Populous developed a unique brand proposition for the O2 Arena in London with the brief focused on ensuring it looked and felt like the mobile network brand were integral to the building.


“From the beginning we worked really closely with O2 and their brand managers to develop the idea of the brand DNA and how that manifests itself in the building. We then worked with the architect to bring that to life.


“We took the analogy of the venue bleeding blue light, and the idea was that it was built for O2, even though it wasn’t.


“Rather than going to a brand and saying here’s some poster sites, you can fill them, it’s about alternative experiences – you can do the VIP drop off and you could create a whole space so when people come in it’s all about you. From that it’s about delivery and building it into the architecture of the venue and making sure it completely gels.


“Most recently we’ve worked on Co-op Live, the new music arena in Manchester that will open in April, working directly with Co-op to really get under the skin of their brand, understand their philosophy in more depth and develop a placemaking strategy in relation to the brand and its location. That will influence how the concourses look, the offer that is presented within the F&B areas and the interiors that bring it to life.
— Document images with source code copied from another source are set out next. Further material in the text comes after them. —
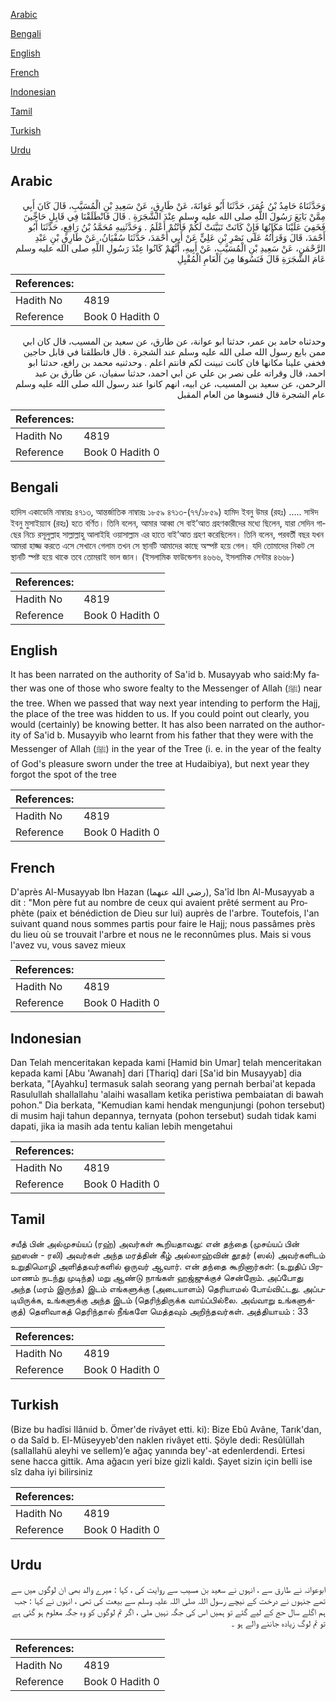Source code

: [Arabic](#arabic)

[Bengali](#bengali)

[English](#english)

[French](#french)

[Indonesian](#indonesian)

[Tamil](#tamil)

[Turkish](#turkish)

[Urdu](#urdu)

## Arabic


<div dir="rtl" lang="ar" style={{fontSize:'larger',backgroundColor:'#f8f9fa',padding:20}}>
وَحَدَّثَنَاهُ حَامِدُ بْنُ عُمَرَ، حَدَّثَنَا أَبُو عَوَانَةَ، عَنْ طَارِقٍ، عَنْ سَعِيدِ بْنِ الْمُسَيَّبِ، قَالَ كَانَ أَبِي مِمَّنْ بَايَعَ رَسُولَ اللَّهِ صلى الله عليه وسلم عِنْدَ الشَّجَرَةِ ‏.‏ قَالَ فَانْطَلَقْنَا فِي قَابِلٍ حَاجِّينَ فَخَفِيَ عَلَيْنَا مَكَانُهَا فَإِنْ كَانَتْ تَبَيَّنَتْ لَكُمْ فَأَنْتُمْ أَعْلَمُ ‏.‏ وَحَدَّثَنِيهِ مُحَمَّدُ بْنُ رَافِعٍ، حَدَّثَنَا أَبُو أَحْمَدَ، قَالَ وَقَرَأْتُهُ عَلَى نَصْرِ بْنِ عَلِيٍّ عَنْ أَبِي أَحْمَدَ، حَدَّثَنَا سُفْيَانُ، عَنْ طَارِقِ بْنِ عَبْدِ الرَّحْمَنِ، عَنْ سَعِيدِ بْنِ الْمُسَيَّبِ، عَنْ أَبِيهِ، أَنَّهُمْ كَانُوا عِنْدَ رَسُولِ اللَّهِ صلى الله عليه وسلم عَامَ الشَّجَرَةِ قَالَ فَنَسُوهَا مِنَ الْعَامِ الْمُقْبِلِ
</div>
<div style={{backgroundColor:'#f8f9fa',padding:20, marginBottom: 10}}><table> <thead> <tr> <th>References:</th> <th></th> </tr> </thead> <tbody><tr><td>Hadith No</td><td>4819</td></tr><tr><td>Reference</td><td>Book 0 Hadith 0</td></tr></tbody></table></div>


<div dir="rtl" lang="ar" style={{fontSize:'larger',backgroundColor:'#f8f9fa',padding:20}}>
وحدثناه حامد بن عمر، حدثنا ابو عوانة، عن طارق، عن سعيد بن المسيب، قال كان ابي ممن بايع رسول الله صلى الله عليه وسلم عند الشجرة . قال فانطلقنا في قابل حاجين فخفي علينا مكانها فان كانت تبينت لكم فانتم اعلم . وحدثنيه محمد بن رافع، حدثنا ابو احمد، قال وقراته على نصر بن علي عن ابي احمد، حدثنا سفيان، عن طارق بن عبد الرحمن، عن سعيد بن المسيب، عن ابيه، انهم كانوا عند رسول الله صلى الله عليه وسلم عام الشجرة قال فنسوها من العام المقبل
</div>
<div style={{backgroundColor:'#f8f9fa',padding:20, marginBottom: 10}}><table> <thead> <tr> <th>References:</th> <th></th> </tr> </thead> <tbody><tr><td>Hadith No</td><td>4819</td></tr><tr><td>Reference</td><td>Book 0 Hadith 0</td></tr></tbody></table></div>

## Bengali


<div dir="ltr" lang="bn" style={{fontSize:'larger',backgroundColor:'#f8f9fa',padding:20}}>
হাদিস একাডেমি নাম্বারঃ ৪৭১৩, আন্তর্জাতিক নাম্বারঃ ১৮৫৯ ৪৭১৩-(৭৭/১৮৫৯) হামিদ ইবনু উমর (রহঃ) ..... সাঈদ ইবনু মুসাইয়্যাব (রহঃ) হতে বর্ণিত। তিনি বলেন, আমার আব্বা সে বাই’আত গ্রহণকারীদের মধ্যে ছিলেন, যারা সেদিন গাছের নিচে রসূলুল্লাহ সাল্লাল্লাহু আলাইহি ওয়াসাল্লাম এর হাতে বাই’আত গ্রহণ করেছিলেন। তিনি বলেন, পরবর্তী বছর যখন আমরা হাজ্জ করতে এসে সেখানে গেলাম তখন সে স্থানটি আমাদের কাছে অস্পষ্ট হয়ে গেল। যদি তোমাদের নিকট সে স্থানটি স্পষ্ট হয়ে থাকে তবে তোমরাই ভাল জান। (ইসলামিক ফাউন্ডেশন ৪৬৬৬, ইসলামিক সেন্টার ৪৬৬৮)
</div>
<div style={{backgroundColor:'#f8f9fa',padding:20, marginBottom: 10}}><table> <thead> <tr> <th>References:</th> <th></th> </tr> </thead> <tbody><tr><td>Hadith No</td><td>4819</td></tr><tr><td>Reference</td><td>Book 0 Hadith 0</td></tr></tbody></table></div>

## English


<div dir="ltr" lang="en" style={{fontSize:'larger',backgroundColor:'#f8f9fa',padding:20}}>
It has been narrated on the authority of Sa'id b. Musayyab who said:My father was one of those who swore fealty to the Messenger of Allah (ﷺ) near the tree. When we passed that way next year intending to perform the Hajj, the place of the tree was hidden to us. If you could point out clearly, you would (certainly) be knowing better. It has also been narrated on the authority of Sa'id b. Musayyib who learnt from his father that they were with the Messenger of Allah (ﷺ) in the year of the Tree (i. e. in the year of the fealty of God's pleasure sworn under the tree at Hudaibiya), but next year they forgot the spot of the tree
</div>
<div style={{backgroundColor:'#f8f9fa',padding:20, marginBottom: 10}}><table> <thead> <tr> <th>References:</th> <th></th> </tr> </thead> <tbody><tr><td>Hadith No</td><td>4819</td></tr><tr><td>Reference</td><td>Book 0 Hadith 0</td></tr></tbody></table></div>

## French


<div dir="ltr" lang="fr" style={{fontSize:'larger',backgroundColor:'#f8f9fa',padding:20}}>
D'après Al-Musayyab Ibn Hazan (رضي الله عنهما), Sa'îd Ibn Al-Musayyab a dit : "Mon père fut au nombre de ceux qui avaient prêté serment au Prophète (paix et bénédiction de Dieu sur lui) auprès de l'arbre. Toutefois, l'an suivant quand nous sommes partis pour faire le Hajj; nous passâmes près du lieu où se trouvait l'arbre et nous ne le reconnûmes plus. Mais si vous l'avez vu, vous savez mieux
</div>
<div style={{backgroundColor:'#f8f9fa',padding:20, marginBottom: 10}}><table> <thead> <tr> <th>References:</th> <th></th> </tr> </thead> <tbody><tr><td>Hadith No</td><td>4819</td></tr><tr><td>Reference</td><td>Book 0 Hadith 0</td></tr></tbody></table></div>

## Indonesian


<div dir="ltr" lang="id" style={{fontSize:'larger',backgroundColor:'#f8f9fa',padding:20}}>
Dan Telah menceritakan kepada kami [Hamid bin Umar] telah menceritakan kepada kami [Abu 'Awanah] dari [Thariq] dari [Sa'id bin Musayyab] dia berkata, "[Ayahku] termasuk salah seorang yang pernah berbai'at kepada Rasulullah shallallahu 'alaihi wasallam ketika peristiwa pembaiatan di bawah pohon." Dia berkata, "Kemudian kami hendak mengunjungi (pohon tersebut) di musim haji tahun depannya, ternyata (pohon tersebut) sudah tidak kami dapati, jika ia masih ada tentu kalian lebih mengetahui
</div>
<div style={{backgroundColor:'#f8f9fa',padding:20, marginBottom: 10}}><table> <thead> <tr> <th>References:</th> <th></th> </tr> </thead> <tbody><tr><td>Hadith No</td><td>4819</td></tr><tr><td>Reference</td><td>Book 0 Hadith 0</td></tr></tbody></table></div>

## Tamil


<div dir="ltr" lang="ta" style={{fontSize:'larger',backgroundColor:'#f8f9fa',padding:20}}>
சயீத் பின் அல்முசய்யப் (ரஹ்) அவர்கள் கூறியதாவது: என் தந்தை (முசய்யப் பின் ஹஸன் - ரலி) அவர்கள் அந்த மரத்தின் கீழ் அல்லாஹ்வின் தூதர் (ஸல்) அவர்களிடம் உறுதிமொழி அளித்தவர்களில் ஒருவர் ஆவார். என் தந்தை கூறினார்கள்: (உறுதிப் பிரமாணம் நடந்து முடிந்த) மறு ஆண்டு நாங்கள் ஹஜ்ஜுக்குச் சென்றோம். அப்போது அந்த (மரம் இருந்த) இடம் எங்களுக்கு (அடையாளம்) தெரியாமல் போய்விட்டது. அப்படியிருக்க, உங்களுக்கு அந்த இடம் (தெரிந்திருக்க வாய்ப்பில்லை. அவ்வாறு உங்களுக்குத்) தெளிவாகத் தெரிந்தால் நீங்களே மெத்தவும் அறிந்தவர்கள். அத்தியாயம் : 33
</div>
<div style={{backgroundColor:'#f8f9fa',padding:20, marginBottom: 10}}><table> <thead> <tr> <th>References:</th> <th></th> </tr> </thead> <tbody><tr><td>Hadith No</td><td>4819</td></tr><tr><td>Reference</td><td>Book 0 Hadith 0</td></tr></tbody></table></div>

## Turkish


<div dir="ltr" lang="tr" style={{fontSize:'larger',backgroundColor:'#f8f9fa',padding:20}}>
(Bize bu hadîsi Ilânıid b. Ömer'de rivâyet etti. ki): Bize Ebû Avâne, Tarık'dan, o da Saîd b. El-Müseyyeb'den naklen rivâyet etti. Şöyle dedi: Resûlüllah (sallallahü aleyhi ve sellem)’e ağaç yanında bey'-at edenlerdendi. Ertesi sene hacca gittik. Ama ağacın yeri bize gizli kaldı. Şayet sizin için belli ise sîz daha iyi bilirsiniz
</div>
<div style={{backgroundColor:'#f8f9fa',padding:20, marginBottom: 10}}><table> <thead> <tr> <th>References:</th> <th></th> </tr> </thead> <tbody><tr><td>Hadith No</td><td>4819</td></tr><tr><td>Reference</td><td>Book 0 Hadith 0</td></tr></tbody></table></div>

## Urdu


<div dir="rtl" lang="ur" style={{fontSize:'larger',backgroundColor:'#f8f9fa',padding:20}}>
ابوعوانہ نے طارق سے ، انہوں نے سعید بن مسیب سے روایت کی ، کہا : میرے والد بھی ان لوگوں میں سے تھے جنہوں نے درخت کے نیچے رسول اللہ صلی اللہ علیہ وسلم سے بیعت کی تھی ، انہوں نے کہا : جب ہم اگلے سال حج کے لیے گئے تو ہمیں اس کی جگہ نہیں ملی ، اگر تم لوگوں کو وہ جگہ معلوم ہو گئی ہے تو تم لوگ زیادہ جاننے والے ہو ۔
</div>
<div style={{backgroundColor:'#f8f9fa',padding:20, marginBottom: 10}}><table> <thead> <tr> <th>References:</th> <th></th> </tr> </thead> <tbody><tr><td>Hadith No</td><td>4819</td></tr><tr><td>Reference</td><td>Book 0 Hadith 0</td></tr></tbody></table></div>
That becomes the nucleus for how this building behaves and feels.”


It’s clear that wayfinding and brand experiential design overlap and to do both effectively, they need to work in unison, as Borg concludes: “Our role is two-fold. It’s about mapping journeys and understanding what people’s engagement points are. That could be giving them a simple piece of information to turn left or right but also recognising that’s an opportunity to have interventions and provide commercial opportunities.


“But it’s also about working with the owners of a venue to give them the assets and conceptual ideas they can go to market and sell.”